Document AI: LiLT a better language agnostic LayoutLM model

November 22, 20229 minute readView Code

In this blog, you will learn how to fine-tune LiLt for document-understand using Hugging Face Transformers. LiLt or Language independent Layout Transformer can combine any pre-trained RoBERTa text encoder with a lightweight Layout Transformer, to enable document understanding and information extraction for any language. This means you can use non-English RoBERTa checkpoints, e.g. bertin-project/bertin-roberta-base-spanish for document understanding tasks. To convert a RoBERTa checkpoint to a LiLT checkpoint, you can follow this guide. LiLt is released with an MIT license and is available on the Hugging Face Hub.

In this example we will use the FUNSD dataset a collection of 199 fully annotated forms. More information for the dataset can be found at the dataset page.

You will learn how to:

  1. Setup Development Environment
  2. Load and prepare FUNSD dataset
  3. Fine-tune and evaluate LiLT
  4. Run Inference

Before we can start, make sure you have a Hugging Face Account to save artifacts and experiments.

Quick intro: LiLT Language-independent Layout Transformer

LiLT is a language independent Transformer model for document image understanding and information extraction transformers and can be used form understanding and receipt understanding. LiLT can be pretrained on the structured documents of a single language and then directly fine-tuned on other languages with the corresponding offthe-shelf monolingual/multilingual pre-trained textual models.


Now we know how LiLT works, let's get started. 🚀

Note: This tutorial was created and run on a g4dn.xlarge AWS EC2 Instance including a NVIDIA T4.

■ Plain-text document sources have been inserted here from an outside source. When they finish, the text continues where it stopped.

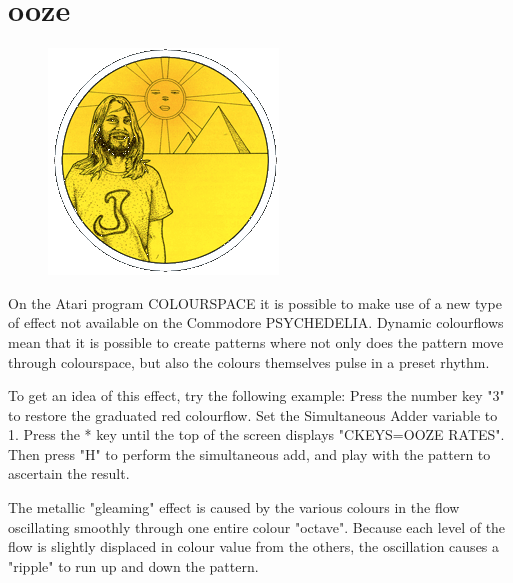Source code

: \chapter{ooze} 
\label{sec:presets}
\lstset{style=6502Style}
\begin{definition}
\setlength{\intextsep}{0pt}%
\setlength{\columnsep}{3pt}%
\begin{figure}
\includegraphics[width=\linewidth]{src/callout/psych.png} 
\end{figure}
\small
On the Atari program COLOURSPACE it is possible to make use of a new type of
effect not available on the Commodore PSYCHEDELIA.  Dynamic colourflows mean
that it is possible to create patterns where not only does the pattern move
through colourspace, but also the colours themselves pulse in a preset rhythm.

To get an idea of this effect, try the following example:  Press the number key
"3" to restore the graduated red colourflow.  Set the Simultaneous Adder
variable to 1.  Press the * key until the top of the screen displays
"CKEYS=OOZE RATES".  Then press "H" to perform the simultaneous add, and play
with the pattern to ascertain the result.

The metallic "gleaming" effect is caused by the various colours in the flow
oscillating smoothly through one entire colour "octave".  Because each level of
the flow is slightly displaced in colour value from the others, the oscillation
causes a "ripple" to run up and down the pattern.


\end{definition}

1. Setup Development Environment

Our first step is to install the Hugging Face Libraries, including transformers and datasets. Running the following cell will install all the required packages. Additinoally, we need to install an OCR-library to extract text from images. We will use pytesseract.

# ubuntu
!sudo apt install -y tesseract-ocr
# python
!pip install pytesseract transformers datasets seqeval tensorboard evaluate --upgrade
# install git-fls for pushing model and logs to the hugging face hub
!sudo apt-get install git-lfs --yes

This example will use the Hugging Face Hub as a remote model versioning service. To be able to push our model to the Hub, you need to register on the Hugging Face. If you already have an account, you can skip this step. After you have an account, we will use the notebook_login util from the huggingface_hub package to log into our account and store our token (access key) on the disk.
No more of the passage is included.